Reprogramming Human Cancer Cells into Antigen Presentation

Cancer progression entails close crosstalk between tumor cells and immune system. Recent advances in understanding mutual tumor-immune interactions translated into the development of cancer immunotherapy, changing the cancer treatment paradigm. Nevertheless, despite achieving long-term effect even in advanced malignancies, only a minor subset of patients responds to immunotherapy. The activation of the immune system, as well as good response to the immunotherapy strongly depends on tumor immunogenicity and effective presentation of tumor-associated antigens by conventional dendritic cells type 1 (cDC1). However, downregulation of antigen-presentation machinery and cDC1 exclusion represent major mechanisms of cancer immune evasion, leading to immunotherapy failure. Previously, we identified a combination of 3 transcription factors, PU.1, IRF8, and BATF3 (PIB) that instructed direct reprogramming of fibroblasts into cDC1-like cells endowed with the ability to present and cross-present antigens. Here, we hypothesize that cDC1-direct reprogramming employing PIB transcription factors can impose antigen-presentation directly in human tumor cells, generating functional tumor-antigen presenting cells (tumor-APCs) able to prime antigen-specific T cell responses.

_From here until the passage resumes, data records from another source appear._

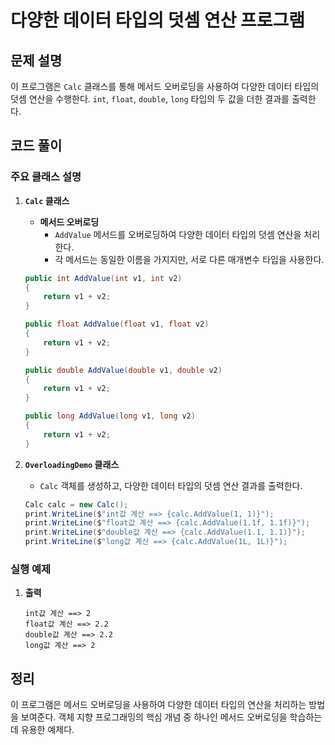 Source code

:# 다양한 데이터 타입의 덧셈 연산 프로그램

## 문제 설명

이 프로그램은 `Calc` 클래스를 통해 메서드 오버로딩을 사용하여 다양한 데이터 타입의 덧셈 연산을 수행한다. `int`, `float`, `double`, `long` 타입의 두 값을 더한 결과를 출력한다.

## 코드 풀이

### 주요 클래스 설명

1. **`Calc` 클래스**
   - **메서드 오버로딩**
     - `AddValue` 메서드를 오버로딩하여 다양한 데이터 타입의 덧셈 연산을 처리한다.
     - 각 메서드는 동일한 이름을 가지지만, 서로 다른 매개변수 타입을 사용한다.

   ```csharp
   public int AddValue(int v1, int v2)
   {
       return v1 + v2;
   }

   public float AddValue(float v1, float v2)
   {
       return v1 + v2;
   }

   public double AddValue(double v1, double v2)
   {
       return v1 + v2;
   }

   public long AddValue(long v1, long v2)
   {
       return v1 + v2;
   }
   ```

2. **`OverloadingDemo` 클래스**
   - `Calc` 객체를 생성하고, 다양한 데이터 타입의 덧셈 연산 결과를 출력한다.

   ```csharp
   Calc calc = new Calc();
   print.WriteLine($"int값 계산 ==> {calc.AddValue(1, 1)}");
   print.WriteLine($"float값 계산 ==> {calc.AddValue(1.1f, 1.1f)}");
   print.WriteLine($"double값 계산 ==> {calc.AddValue(1.1, 1.1)}");
   print.WriteLine($"long값 계산 ==> {calc.AddValue(1L, 1L)}");
   ```

### 실행 예제

1. **출력**
   ```
   int값 계산 ==> 2
   float값 계산 ==> 2.2
   double값 계산 ==> 2.2
   long값 계산 ==> 2
   ```

## 정리

이 프로그램은 메서드 오버로딩을 사용하여 다양한 데이터 타입의 연산을 처리하는 방법을 보여준다. 객체 지향 프로그래밍의 핵심 개념 중 하나인 메서드 오버로딩을 학습하는 데 유용한 예제다.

Here, we used a large panel of human cell lines (>30) derived from leukemia and multiple solid tumors including glioblastoma, melanoma, breast, pancreatic, ovarian, prostate, head and neck, and lung adenocarcinoma and evaluated dendritic cell reprogramming efficiency. Enforced expression of PIB induced a cDC1-phenotype in tumor cells, as demonstrated by an emerging CD45+HLA-DR+ population and the activation of the cDC1-markers CD11c, CD141, and CLEC9A. Induced cells showed global transcriptional reprogramming towards cDC1 fate imposing a tumor-APC signature in cancer cells at varying efficiencies ranging between 0.2±0.1% to 94.5±7.6% according to the tumor cell of origin. PIB induces rapid transcriptomic and epigenetic rewiring of cancer cells towards cDC1-fate, activating antigen presentation and processing machinery. This reprogramming process is asynchronous and leads to the generation of intermediate populations with active tumor-APC gene expression signatures. Furthermore, tumor-APCs upregulated expression of HLA-ABC and the co-stimulatory molecules CD40, CD80, and CD86, suggesting the acquired ability to prime immune-effectors. Functionally, tumor-APCs secrete pro-inflammatory cytokines including IL12p70, TNFα, CXCL10, and IL-29 upon TLR3/4 stimulation with Poly:IC and LPS, are competent in phagocytosis of dead cells and proteins, and can activate antigen-specific CD8+ T-cells. Importantly, cDC1-cell fate adoption was accompanied by downregulation of proliferation and diminished tumorigenicity, as evidenced by the loss of anchorage-independent growth. Importantly, cDC1-reprogramming was efficient in primary tissues obtained from head and neck, breast, urothelial and pancreatic carcinoma, as well as melanoma patients. Notably, PIB-mediated cDC1 reprogramming of tumor cells is substantially augmented when combined with a histone deacetylase inhibitor, valproic acid.

In summary, PIB expression imposes cDC1 fate and function in a broad range of human cancer cells suggesting a capacity to elicit anti-tumor responses by orchestrating innate and adaptive immunity. Our strategy combines cDC1 antigen-processing and presenting abilities with the endogenous generation of tumor-antigens. This approach merges cell fate reprogramming with cancer immunotherapy, paving the way for the development of novel gene therapy for cancer.